Give back the data below word for word. Any image in it should be left out.

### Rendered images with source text
━━━━

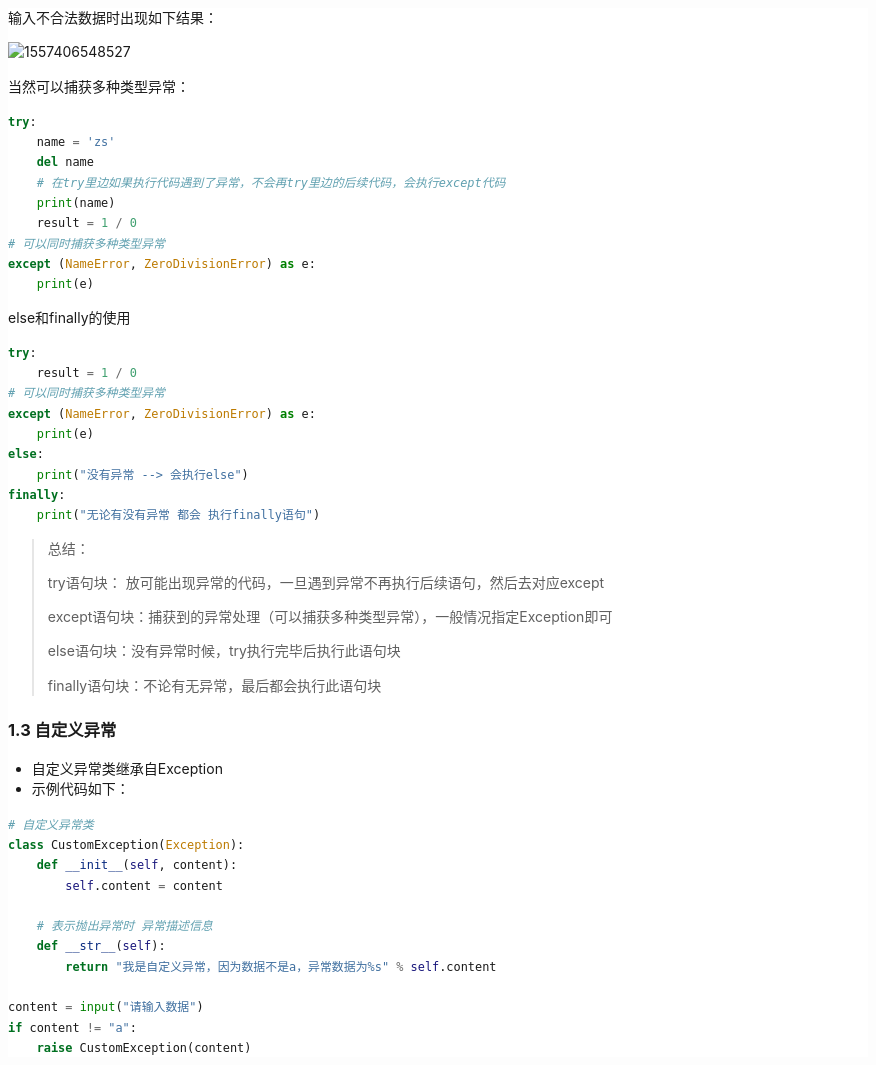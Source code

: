 输入不合法数据时出现如下结果：

![1557406548527](C:\Users\73654\Documents\Study_Folder\Test\Python学习笔记\6.png)

当然可以捕获多种类型异常：

```python
try:
    name = 'zs'
    del name
    # 在try里边如果执行代码遇到了异常，不会再try里边的后续代码，会执行except代码
    print(name)
    result = 1 / 0
# 可以同时捕获多种类型异常
except (NameError, ZeroDivisionError) as e:
    print(e)
```

else和finally的使用

```python
try:
    result = 1 / 0
# 可以同时捕获多种类型异常
except (NameError, ZeroDivisionError) as e:
    print(e)
else:
    print("没有异常 --> 会执行else")
finally:
    print("无论有没有异常 都会 执行finally语句")
```

> 总结：
>
> try语句块： 放可能出现异常的代码，一旦遇到异常不再执行后续语句，然后去对应except
>
> except语句块：捕获到的异常处理（可以捕获多种类型异常），一般情况指定Exception即可
>
> else语句块：没有异常时候，try执行完毕后执行此语句块
>
> finally语句块：不论有无异常，最后都会执行此语句块

### 1.3 自定义异常

+ 自定义异常类继承自Exception
+ 示例代码如下：

```python
# 自定义异常类
class CustomException(Exception):
    def __init__(self, content):
        self.content = content
    
    # 表示抛出异常时 异常描述信息
    def __str__(self):
        return "我是自定义异常，因为数据不是a，异常数据为%s" % self.content

content = input("请输入数据")
if content != "a":
    raise CustomException(content)
```
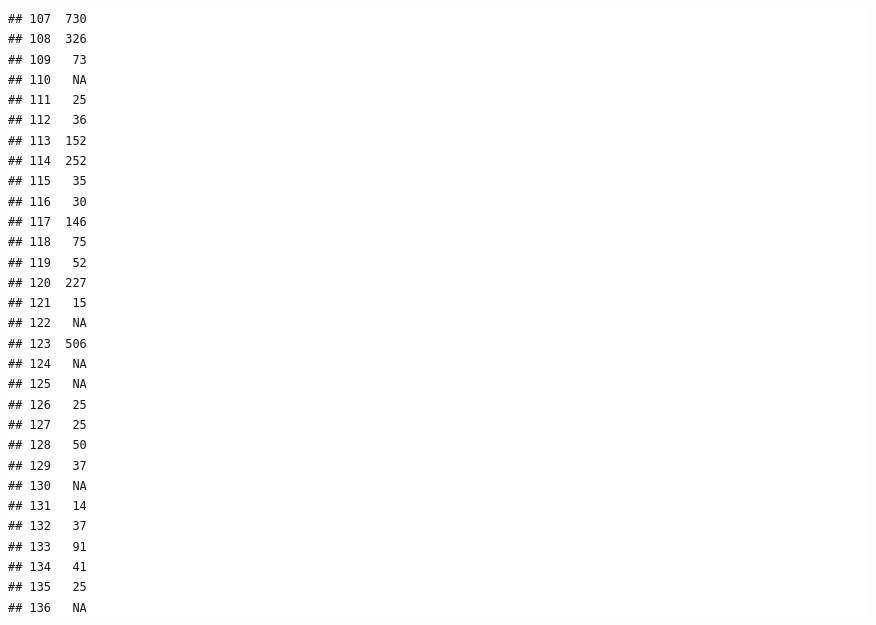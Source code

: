     ## 107  730
    ## 108  326
    ## 109   73
    ## 110   NA
    ## 111   25
    ## 112   36
    ## 113  152
    ## 114  252
    ## 115   35
    ## 116   30
    ## 117  146
    ## 118   75
    ## 119   52
    ## 120  227
    ## 121   15
    ## 122   NA
    ## 123  506
    ## 124   NA
    ## 125   NA
    ## 126   25
    ## 127   25
    ## 128   50
    ## 129   37
    ## 130   NA
    ## 131   14
    ## 132   37
    ## 133   91
    ## 134   41
    ## 135   25
    ## 136   NA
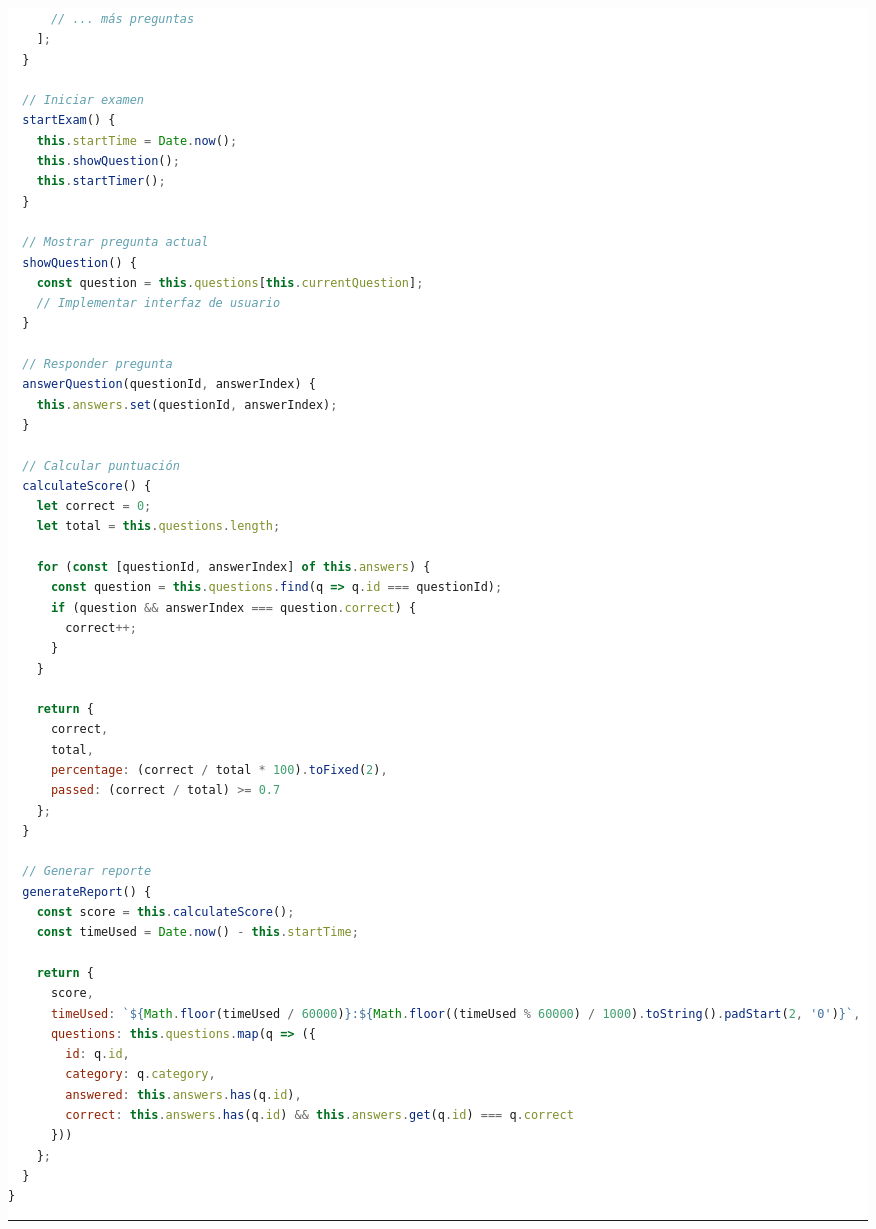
 ```javascript
      // ... más preguntas
    ];
  }
  
  // Iniciar examen
  startExam() {
    this.startTime = Date.now();
    this.showQuestion();
    this.startTimer();
  }
  
  // Mostrar pregunta actual
  showQuestion() {
    const question = this.questions[this.currentQuestion];
    // Implementar interfaz de usuario
  }
  
  // Responder pregunta
  answerQuestion(questionId, answerIndex) {
    this.answers.set(questionId, answerIndex);
  }
  
  // Calcular puntuación
  calculateScore() {
    let correct = 0;
    let total = this.questions.length;
    
    for (const [questionId, answerIndex] of this.answers) {
      const question = this.questions.find(q => q.id === questionId);
      if (question && answerIndex === question.correct) {
        correct++;
      }
    }
    
    return {
      correct,
      total,
      percentage: (correct / total * 100).toFixed(2),
      passed: (correct / total) >= 0.7
    };
  }
  
  // Generar reporte
  generateReport() {
    const score = this.calculateScore();
    const timeUsed = Date.now() - this.startTime;
    
    return {
      score,
      timeUsed: `${Math.floor(timeUsed / 60000)}:${Math.floor((timeUsed % 60000) / 1000).toString().padStart(2, '0')}`,
      questions: this.questions.map(q => ({
        id: q.id,
        category: q.category,
        answered: this.answers.has(q.id),
        correct: this.answers.has(q.id) && this.answers.get(q.id) === q.correct
      }))
    };
  }
}
```

---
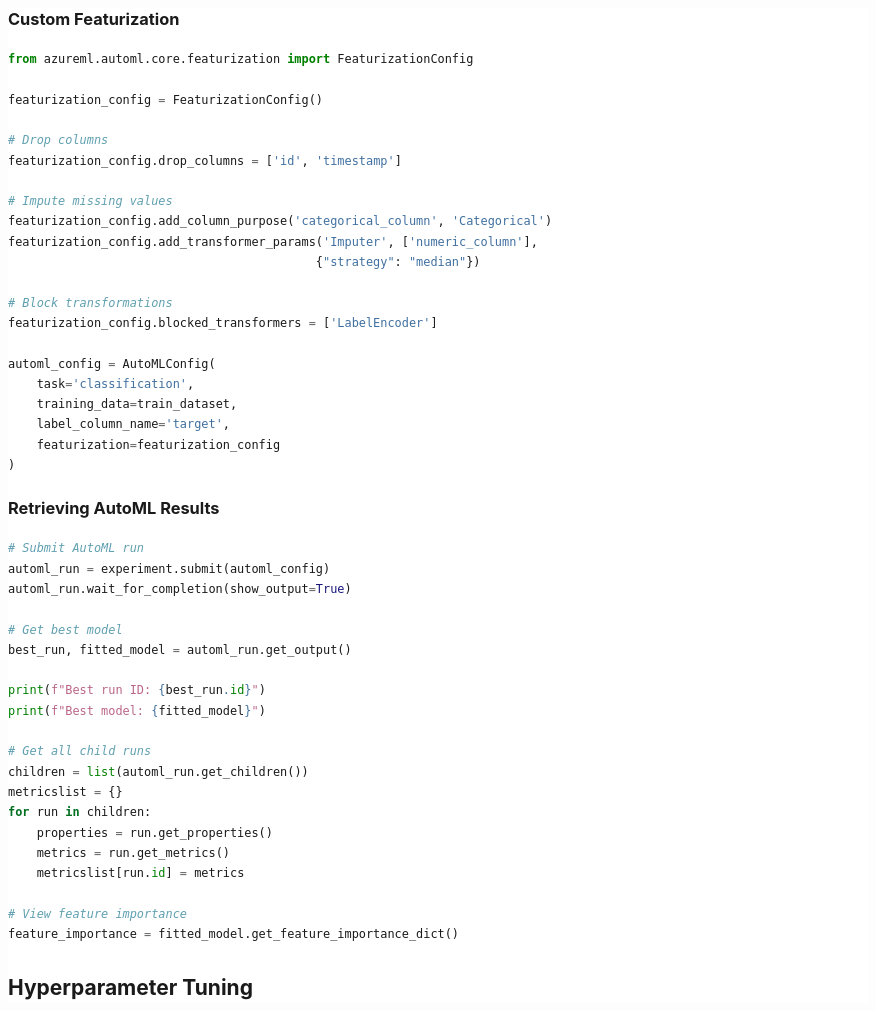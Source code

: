 ### Custom Featurization

```python
from azureml.automl.core.featurization import FeaturizationConfig

featurization_config = FeaturizationConfig()

# Drop columns
featurization_config.drop_columns = ['id', 'timestamp']

# Impute missing values
featurization_config.add_column_purpose('categorical_column', 'Categorical')
featurization_config.add_transformer_params('Imputer', ['numeric_column'],
                                           {"strategy": "median"})

# Block transformations
featurization_config.blocked_transformers = ['LabelEncoder']

automl_config = AutoMLConfig(
    task='classification',
    training_data=train_dataset,
    label_column_name='target',
    featurization=featurization_config
)
```

### Retrieving AutoML Results

```python
# Submit AutoML run
automl_run = experiment.submit(automl_config)
automl_run.wait_for_completion(show_output=True)

# Get best model
best_run, fitted_model = automl_run.get_output()

print(f"Best run ID: {best_run.id}")
print(f"Best model: {fitted_model}")

# Get all child runs
children = list(automl_run.get_children())
metricslist = {}
for run in children:
    properties = run.get_properties()
    metrics = run.get_metrics()
    metricslist[run.id] = metrics

# View feature importance
feature_importance = fitted_model.get_feature_importance_dict()
```

## Hyperparameter Tuning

━━━━

### TASK OUTPUT
Source code

: 输入不合法数据时出现如下结果：

![1557406548527](C:\Users\73654\Documents\Study_Folder\Test\Python学习笔记\6.png)

当然可以捕获多种类型异常：

```python
try:
    name = 'zs'
    del name
    # 在try里边如果执行代码遇到了异常，不会再try里边的后续代码，会执行except代码
    print(name)
    result = 1 / 0
# 可以同时捕获多种类型异常
except (NameError, ZeroDivisionError) as e:
    print(e)
```

else和finally的使用

```python
try:
    result = 1 / 0
# 可以同时捕获多种类型异常
except (NameError, ZeroDivisionError) as e:
    print(e)
else:
    print("没有异常 --> 会执行else")
finally:
    print("无论有没有异常 都会 执行finally语句")
```

> 总结：
>
> try语句块： 放可能出现异常的代码，一旦遇到异常不再执行后续语句，然后去对应except
>
> except语句块：捕获到的异常处理（可以捕获多种类型异常），一般情况指定Exception即可
>
> else语句块：没有异常时候，try执行完毕后执行此语句块
>
> finally语句块：不论有无异常，最后都会执行此语句块

### 1.3 自定义异常

+ 自定义异常类继承自Exception
+ 示例代码如下：

```python
# 自定义异常类
class CustomException(Exception):
    def __init__(self, content):
        self.content = content
    
    # 表示抛出异常时 异常描述信息
    def __str__(self):
        return "我是自定义异常，因为数据不是a，异常数据为%s" % self.content

content = input("请输入数据")
if content != "a":
    raise CustomException(content)
```
Source code

:     ## 107  730
    ## 108  326
    ## 109   73
    ## 110   NA
    ## 111   25
    ## 112   36
    ## 113  152
    ## 114  252
    ## 115   35
    ## 116   30
    ## 117  146
    ## 118   75
    ## 119   52
    ## 120  227
    ## 121   15
    ## 122   NA
    ## 123  506
    ## 124   NA
    ## 125   NA
    ## 126   25
    ## 127   25
    ## 128   50
    ## 129   37
    ## 130   NA
    ## 131   14
    ## 132   37
    ## 133   91
    ## 134   41
    ## 135   25
    ## 136   NA
 ```javascript
      // ... más preguntas
    ];
  }
  
  // Iniciar examen
  startExam() {
    this.startTime = Date.now();
    this.showQuestion();
    this.startTimer();
  }
  
  // Mostrar pregunta actual
  showQuestion() {
    const question = this.questions[this.currentQuestion];
    // Implementar interfaz de usuario
  }
  
  // Responder pregunta
  answerQuestion(questionId, answerIndex) {
    this.answers.set(questionId, answerIndex);
  }
  
  // Calcular puntuación
  calculateScore() {
    let correct = 0;
    let total = this.questions.length;
    
    for (const [questionId, answerIndex] of this.answers) {
      const question = this.questions.find(q => q.id === questionId);
      if (question && answerIndex === question.correct) {
        correct++;
      }
    }
    
    return {
      correct,
      total,
      percentage: (correct / total * 100).toFixed(2),
      passed: (correct / total) >= 0.7
    };
  }
  
  // Generar reporte
  generateReport() {
    const score = this.calculateScore();
    const timeUsed = Date.now() - this.startTime;
    
    return {
      score,
      timeUsed: `${Math.floor(timeUsed / 60000)}:${Math.floor((timeUsed % 60000) / 1000).toString().padStart(2, '0')}`,
      questions: this.questions.map(q => ({
        id: q.id,
        category: q.category,
        answered: this.answers.has(q.id),
        correct: this.answers.has(q.id) && this.answers.get(q.id) === q.correct
      }))
    };
  }
}
```

---
Source code

: ### Custom Featurization

```python
from azureml.automl.core.featurization import FeaturizationConfig

featurization_config = FeaturizationConfig()

# Drop columns
featurization_config.drop_columns = ['id', 'timestamp']

# Impute missing values
featurization_config.add_column_purpose('categorical_column', 'Categorical')
featurization_config.add_transformer_params('Imputer', ['numeric_column'],
                                           {"strategy": "median"})

# Block transformations
featurization_config.blocked_transformers = ['LabelEncoder']

automl_config = AutoMLConfig(
    task='classification',
    training_data=train_dataset,
    label_column_name='target',
    featurization=featurization_config
)
```

### Retrieving AutoML Results

```python
# Submit AutoML run
automl_run = experiment.submit(automl_config)
automl_run.wait_for_completion(show_output=True)

# Get best model
best_run, fitted_model = automl_run.get_output()

print(f"Best run ID: {best_run.id}")
print(f"Best model: {fitted_model}")

# Get all child runs
children = list(automl_run.get_children())
metricslist = {}
for run in children:
    properties = run.get_properties()
    metrics = run.get_metrics()
    metricslist[run.id] = metrics

# View feature importance
feature_importance = fitted_model.get_feature_importance_dict()
```

## Hyperparameter Tuning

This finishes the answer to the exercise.